Pour doubler le PIB par habitant et ramener la pauvreté sous le seuil de 15 % à l’horizon 2040, le Togo veut faire de l’investissement privé le principal moteur de sa transformation économique. Cette ambition impose toutefois un nouvel équilibre : davantage d’engagements de la part des entreprises, mais aussi un environnement plus favorable à la production, au financement et à la création d’emplois.
Le dialogue engagé au cours de l’atelier national d’échanges, présidé au nom du Président du Conseil par le Dr Sandra Ablamba Johnson, ministre, secrétaire général de la Présidence du Conseil, entre le gouvernement et les acteurs économiques ne porte plus seulement sur l’amélioration générale du climat des affaires. Il touche désormais à une question plus décisive : comment orienter davantage de capitaux vers les activités capables de transformer durablement l’économie togolaise ?
Réunis fin juillet à Lomé, représentants de l’État, dirigeants d’entreprises et partenaires financiers ont examiné les conditions nécessaires à une participation plus forte du secteur privé à la Feuille de route gouvernementale 2026-2031 et à la Vision Togo 2040.

Passer des intentions aux capacités de production
L’investissement productif se distingue des placements à court terme ou des activités essentiellement commerciales. Il finance des usines, des infrastructures, des équipements, des technologies et des services susceptibles d’accroître la production nationale et de créer des emplois durables.
Au Togo, les priorités identifiées concernent notamment l’industrie, l’agro-industrie, l’énergie, la logistique, le transport, le numérique et les services à forte valeur ajoutée.
Le président de l’Association des grandes entreprises du Togo, Charles Kokouvi Gafan, a réaffirmé la volonté des opérateurs économiques d’augmenter leurs engagements dans ces secteurs. Cette ambition devra toutefois se traduire par des projets effectivement financés, lancés et intégrés au tissu économique local.
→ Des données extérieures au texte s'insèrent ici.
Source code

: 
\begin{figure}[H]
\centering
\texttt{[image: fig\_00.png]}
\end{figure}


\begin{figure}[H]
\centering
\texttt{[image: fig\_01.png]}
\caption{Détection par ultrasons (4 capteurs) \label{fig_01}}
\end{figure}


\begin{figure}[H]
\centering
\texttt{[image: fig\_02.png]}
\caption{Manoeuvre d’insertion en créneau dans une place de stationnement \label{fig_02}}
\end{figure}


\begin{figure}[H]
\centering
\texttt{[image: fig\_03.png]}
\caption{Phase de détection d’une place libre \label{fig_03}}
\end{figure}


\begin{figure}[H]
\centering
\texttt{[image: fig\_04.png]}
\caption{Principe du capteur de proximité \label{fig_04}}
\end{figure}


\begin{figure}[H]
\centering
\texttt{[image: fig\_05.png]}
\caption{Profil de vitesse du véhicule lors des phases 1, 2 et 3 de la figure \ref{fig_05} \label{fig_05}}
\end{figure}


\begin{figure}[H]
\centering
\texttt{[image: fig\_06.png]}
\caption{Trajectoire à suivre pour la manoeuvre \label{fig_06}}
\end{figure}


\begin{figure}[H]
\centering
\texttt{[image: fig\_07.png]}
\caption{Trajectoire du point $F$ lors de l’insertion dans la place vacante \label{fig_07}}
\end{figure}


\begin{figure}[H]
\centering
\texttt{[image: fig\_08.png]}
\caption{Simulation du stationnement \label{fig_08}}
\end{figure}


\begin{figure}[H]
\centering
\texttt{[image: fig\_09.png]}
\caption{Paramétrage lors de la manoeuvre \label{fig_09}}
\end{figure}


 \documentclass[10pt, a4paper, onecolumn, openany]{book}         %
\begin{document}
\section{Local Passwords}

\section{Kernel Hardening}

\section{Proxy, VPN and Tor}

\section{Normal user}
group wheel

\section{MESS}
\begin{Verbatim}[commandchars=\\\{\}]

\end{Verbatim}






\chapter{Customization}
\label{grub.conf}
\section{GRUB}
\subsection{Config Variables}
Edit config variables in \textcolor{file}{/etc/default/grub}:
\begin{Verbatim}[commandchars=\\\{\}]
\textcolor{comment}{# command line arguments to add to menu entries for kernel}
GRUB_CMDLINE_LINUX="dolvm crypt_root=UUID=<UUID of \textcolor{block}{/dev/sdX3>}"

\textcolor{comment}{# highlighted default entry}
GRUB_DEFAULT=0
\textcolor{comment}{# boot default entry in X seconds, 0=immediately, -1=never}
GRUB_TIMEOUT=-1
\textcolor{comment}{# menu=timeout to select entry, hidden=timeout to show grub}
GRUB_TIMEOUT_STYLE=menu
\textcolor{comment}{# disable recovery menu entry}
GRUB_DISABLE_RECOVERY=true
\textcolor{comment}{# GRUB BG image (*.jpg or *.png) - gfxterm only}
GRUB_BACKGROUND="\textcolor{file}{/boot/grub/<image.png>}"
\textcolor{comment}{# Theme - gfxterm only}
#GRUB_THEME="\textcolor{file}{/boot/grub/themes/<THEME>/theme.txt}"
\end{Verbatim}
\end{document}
L’État attendu sur les principaux verrous
Pour investir davantage, les entreprises demandent un environnement plus prévisible. L’accès au foncier, la disponibilité de l’énergie, le financement, la rapidité des procédures, la fiscalité et la sécurité juridique influencent directement leurs décisions.
Les progrès enregistrés dans la modernisation des formalités douanières et foncières, ainsi que le développement de la Plateforme industrielle d’Adétikopé, ont été présentés comme des acquis. Le stock d’investissements directs étrangers aurait progressé de 27,3 % en 2025, pour atteindre 2,063 milliards de dollars.
Ces résultats, qui renforcent l’attractivité du pays, ne suffisent pas à garantir une transformation structurelle. L’enjeu est désormais de retenir les capitaux, d’augmenter leur contenu local et de favoriser des investissements susceptibles d’entraîner des fournisseurs, des sous-traitants et des emplois togolais.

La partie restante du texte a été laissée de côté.